Thanks a lot for your code.
I am going to generate taxa-stacked bar plots for the top 10 of my genus. I used the following code and I generated a .tsv file. Could you please help me to make it.
!qiime taxa collapse
--i-table dada/table.qza
--i-taxonomy taxa.qza
--p-level 6
--o-collapsed-table genus.qza
Hi @smashha,
I moved your question to a new topic since it doesn't seem to be related to the google collab thread... Can you share where you are stuck? I am happy to help you get your bar plots created. Also if you search the forum there are lots of helpful questions that have already been answered regarding creating taxa barplots.
I usually used the .csv file provided by qiime2.view and I and for making a taxa stacked bar plot for my top 10 or top 20 of my taxa, I used Excell. ( It was doable for up to 20 samples)

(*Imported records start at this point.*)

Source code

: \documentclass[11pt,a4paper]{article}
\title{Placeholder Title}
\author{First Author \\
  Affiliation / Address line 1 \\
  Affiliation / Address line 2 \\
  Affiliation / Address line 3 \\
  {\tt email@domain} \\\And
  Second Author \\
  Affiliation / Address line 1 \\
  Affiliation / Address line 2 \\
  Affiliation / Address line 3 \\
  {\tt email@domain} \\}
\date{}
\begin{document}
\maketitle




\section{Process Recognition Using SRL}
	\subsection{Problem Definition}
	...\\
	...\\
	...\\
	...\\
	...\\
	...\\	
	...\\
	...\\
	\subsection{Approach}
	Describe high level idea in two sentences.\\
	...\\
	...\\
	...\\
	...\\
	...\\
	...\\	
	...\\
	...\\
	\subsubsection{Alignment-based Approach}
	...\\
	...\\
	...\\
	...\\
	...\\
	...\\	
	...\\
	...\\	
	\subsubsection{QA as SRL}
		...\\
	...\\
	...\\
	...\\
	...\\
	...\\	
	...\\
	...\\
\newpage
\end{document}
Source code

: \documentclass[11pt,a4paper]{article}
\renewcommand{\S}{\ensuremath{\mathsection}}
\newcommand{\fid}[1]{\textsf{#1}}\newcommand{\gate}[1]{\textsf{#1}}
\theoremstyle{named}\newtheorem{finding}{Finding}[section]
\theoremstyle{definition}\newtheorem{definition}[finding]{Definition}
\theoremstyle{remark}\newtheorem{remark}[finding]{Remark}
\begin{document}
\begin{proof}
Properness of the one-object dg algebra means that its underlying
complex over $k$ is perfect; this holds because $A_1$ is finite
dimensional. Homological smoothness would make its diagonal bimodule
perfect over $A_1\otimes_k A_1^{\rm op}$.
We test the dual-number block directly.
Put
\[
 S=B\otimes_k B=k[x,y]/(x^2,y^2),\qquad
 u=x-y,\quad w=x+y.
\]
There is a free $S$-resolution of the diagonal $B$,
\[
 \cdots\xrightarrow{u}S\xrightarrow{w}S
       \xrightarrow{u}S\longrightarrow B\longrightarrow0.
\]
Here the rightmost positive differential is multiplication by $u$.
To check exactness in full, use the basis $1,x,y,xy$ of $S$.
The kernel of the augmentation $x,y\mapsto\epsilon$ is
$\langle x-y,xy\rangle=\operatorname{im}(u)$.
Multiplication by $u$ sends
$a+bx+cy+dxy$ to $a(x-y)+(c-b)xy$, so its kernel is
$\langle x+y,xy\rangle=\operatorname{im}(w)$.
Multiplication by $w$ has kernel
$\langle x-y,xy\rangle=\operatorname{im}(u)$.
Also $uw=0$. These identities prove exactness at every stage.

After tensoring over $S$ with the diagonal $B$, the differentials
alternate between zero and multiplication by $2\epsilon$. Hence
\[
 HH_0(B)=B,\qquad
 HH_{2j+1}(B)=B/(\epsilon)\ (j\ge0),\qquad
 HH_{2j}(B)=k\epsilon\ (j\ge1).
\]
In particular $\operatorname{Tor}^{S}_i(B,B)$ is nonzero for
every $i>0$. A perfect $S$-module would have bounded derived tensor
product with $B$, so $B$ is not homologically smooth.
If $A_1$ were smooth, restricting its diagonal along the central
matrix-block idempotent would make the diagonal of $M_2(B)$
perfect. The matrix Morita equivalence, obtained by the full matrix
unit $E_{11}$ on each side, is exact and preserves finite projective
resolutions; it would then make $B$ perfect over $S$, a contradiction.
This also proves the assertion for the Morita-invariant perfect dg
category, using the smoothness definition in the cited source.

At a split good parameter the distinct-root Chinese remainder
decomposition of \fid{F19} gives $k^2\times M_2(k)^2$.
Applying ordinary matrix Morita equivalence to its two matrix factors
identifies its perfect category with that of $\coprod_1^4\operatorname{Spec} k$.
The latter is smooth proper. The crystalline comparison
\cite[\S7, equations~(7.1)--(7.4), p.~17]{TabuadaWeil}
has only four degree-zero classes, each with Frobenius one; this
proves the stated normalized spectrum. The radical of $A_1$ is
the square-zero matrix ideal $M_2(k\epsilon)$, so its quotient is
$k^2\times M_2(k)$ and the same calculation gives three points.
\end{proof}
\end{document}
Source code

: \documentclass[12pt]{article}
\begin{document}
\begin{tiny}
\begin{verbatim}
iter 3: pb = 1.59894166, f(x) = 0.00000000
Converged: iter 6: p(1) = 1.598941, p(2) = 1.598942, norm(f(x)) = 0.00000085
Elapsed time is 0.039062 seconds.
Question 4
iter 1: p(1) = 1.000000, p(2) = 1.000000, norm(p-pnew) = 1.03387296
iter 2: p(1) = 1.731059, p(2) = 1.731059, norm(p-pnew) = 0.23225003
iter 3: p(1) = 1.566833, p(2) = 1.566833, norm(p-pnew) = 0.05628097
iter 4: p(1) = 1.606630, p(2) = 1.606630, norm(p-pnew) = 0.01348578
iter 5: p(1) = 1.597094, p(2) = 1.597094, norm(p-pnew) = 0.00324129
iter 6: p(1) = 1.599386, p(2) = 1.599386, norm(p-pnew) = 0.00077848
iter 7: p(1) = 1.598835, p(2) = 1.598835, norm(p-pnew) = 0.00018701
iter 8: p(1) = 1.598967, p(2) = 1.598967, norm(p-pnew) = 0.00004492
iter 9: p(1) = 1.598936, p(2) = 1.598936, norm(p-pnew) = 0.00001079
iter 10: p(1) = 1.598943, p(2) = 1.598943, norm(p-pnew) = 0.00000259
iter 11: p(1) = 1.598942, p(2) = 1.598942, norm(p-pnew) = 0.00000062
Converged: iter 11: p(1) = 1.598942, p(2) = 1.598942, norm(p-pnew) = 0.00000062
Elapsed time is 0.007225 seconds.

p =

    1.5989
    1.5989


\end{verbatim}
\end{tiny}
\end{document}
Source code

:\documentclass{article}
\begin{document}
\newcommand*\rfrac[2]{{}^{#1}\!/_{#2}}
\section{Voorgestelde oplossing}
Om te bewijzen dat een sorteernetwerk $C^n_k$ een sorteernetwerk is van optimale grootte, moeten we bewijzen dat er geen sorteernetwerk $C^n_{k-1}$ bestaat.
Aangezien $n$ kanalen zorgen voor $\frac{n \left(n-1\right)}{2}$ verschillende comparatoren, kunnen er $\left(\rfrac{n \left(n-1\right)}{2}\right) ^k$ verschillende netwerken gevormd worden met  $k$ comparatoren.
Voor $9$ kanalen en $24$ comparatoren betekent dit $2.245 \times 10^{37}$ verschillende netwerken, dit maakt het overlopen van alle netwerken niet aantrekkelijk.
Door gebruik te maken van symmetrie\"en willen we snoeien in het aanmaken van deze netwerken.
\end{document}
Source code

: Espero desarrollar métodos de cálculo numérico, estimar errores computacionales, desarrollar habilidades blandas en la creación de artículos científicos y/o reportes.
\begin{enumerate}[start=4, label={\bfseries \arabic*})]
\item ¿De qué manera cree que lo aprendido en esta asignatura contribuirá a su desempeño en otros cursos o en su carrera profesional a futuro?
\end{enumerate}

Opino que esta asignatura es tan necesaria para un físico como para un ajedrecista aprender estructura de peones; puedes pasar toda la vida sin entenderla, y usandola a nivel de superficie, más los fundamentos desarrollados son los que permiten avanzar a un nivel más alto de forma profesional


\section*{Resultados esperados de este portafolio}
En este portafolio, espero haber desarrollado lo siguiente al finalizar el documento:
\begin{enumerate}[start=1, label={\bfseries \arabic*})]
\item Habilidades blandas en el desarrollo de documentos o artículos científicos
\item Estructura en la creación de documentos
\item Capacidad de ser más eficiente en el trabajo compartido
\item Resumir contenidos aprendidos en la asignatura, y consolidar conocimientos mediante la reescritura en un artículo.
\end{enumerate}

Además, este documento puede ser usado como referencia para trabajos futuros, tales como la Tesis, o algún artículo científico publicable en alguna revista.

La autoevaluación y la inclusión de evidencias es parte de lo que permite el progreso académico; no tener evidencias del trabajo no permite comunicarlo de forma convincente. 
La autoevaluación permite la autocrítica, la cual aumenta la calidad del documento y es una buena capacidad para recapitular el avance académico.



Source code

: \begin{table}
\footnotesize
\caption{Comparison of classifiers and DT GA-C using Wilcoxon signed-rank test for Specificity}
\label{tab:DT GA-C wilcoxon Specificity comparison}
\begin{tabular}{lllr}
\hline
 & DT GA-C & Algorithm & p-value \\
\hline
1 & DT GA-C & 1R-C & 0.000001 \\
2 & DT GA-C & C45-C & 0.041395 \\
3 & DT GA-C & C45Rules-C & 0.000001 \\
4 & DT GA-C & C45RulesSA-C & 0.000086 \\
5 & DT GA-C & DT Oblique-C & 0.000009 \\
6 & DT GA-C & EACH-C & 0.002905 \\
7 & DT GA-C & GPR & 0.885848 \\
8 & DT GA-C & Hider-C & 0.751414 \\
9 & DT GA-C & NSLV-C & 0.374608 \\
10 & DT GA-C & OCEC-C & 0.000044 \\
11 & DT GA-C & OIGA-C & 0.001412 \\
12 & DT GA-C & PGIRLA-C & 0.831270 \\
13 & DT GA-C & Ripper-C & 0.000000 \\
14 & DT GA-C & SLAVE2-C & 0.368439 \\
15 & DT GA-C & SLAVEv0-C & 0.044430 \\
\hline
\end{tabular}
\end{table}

Currently, I am working with 54 samples, which will increase to 300 or so.
and I need to learn how I can do them through coding.
I prefer to use Google Colab and educate myself but at the same time, it will be much more helpful if someone previously did the same.
Here are the steps that I have done so far:
1)
!qiime taxa collapse
--i-table dada/table.qza
--i-taxonomy taxa.qza
--p-level 6
--o-collapsed-table genus.qza
abundances.index = abundances.index.str.split(";").str[5] # Use only the genus name
abundances = abundances[~abundances.index.isin(["g__", "__"])] # remove unclassified genera
In my metadata, I have 5 locations in a river and 2 locations in a reservoir, and I need to have a taxa stacked bar plot " location wise" or " group of rivers location " and so on.
Could you please share a source or experience to learn through?
Hi @smashha,
What do you mean here regarding the .csv,
are you able to link it? which visualization did you download that from?
Also, what are your goals for this process? is your goal to filter the data and then code a visualization in python? Or is it to filter the data using python and then import into qiime and create your barplot using qiime taxa-barplot?
Something worth considering is that if you stay inside the qiime2 framework you get to keep your data provenance and keep track of what has been done with the data.
My last question is how do you want to filter your 'top 10 or 20' taxa? Is this across the whole dataset? or top 10 or 20 per sample which would yield a lot of taxa?